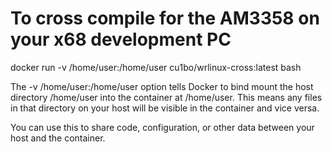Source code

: # To cross compile for the AM3358 on your x68 development PC


docker run -v /home/user:/home/user cu1bo/wrlinux-cross:latest bash



The -v /home/user:/home/user option tells Docker to bind mount the host directory /home/user into the container at /home/user. This means any files in that directory on your host will be visible in the container and vice versa.

You can use this to share code, configuration, or other data between your host and the container.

AIM OF THE TASK: When a line in the material above includes the word "your", copy that line.

REPLY:
: # To cross compile for the AM3358 on your x68 development PC
The -v /home/user:/home/user option tells Docker to bind mount the host directory /home/user into the container at /home/user. This means any files in that directory on your host will be visible in the container and vice versa.
You can use this to share code, configuration, or other data between your host and the container.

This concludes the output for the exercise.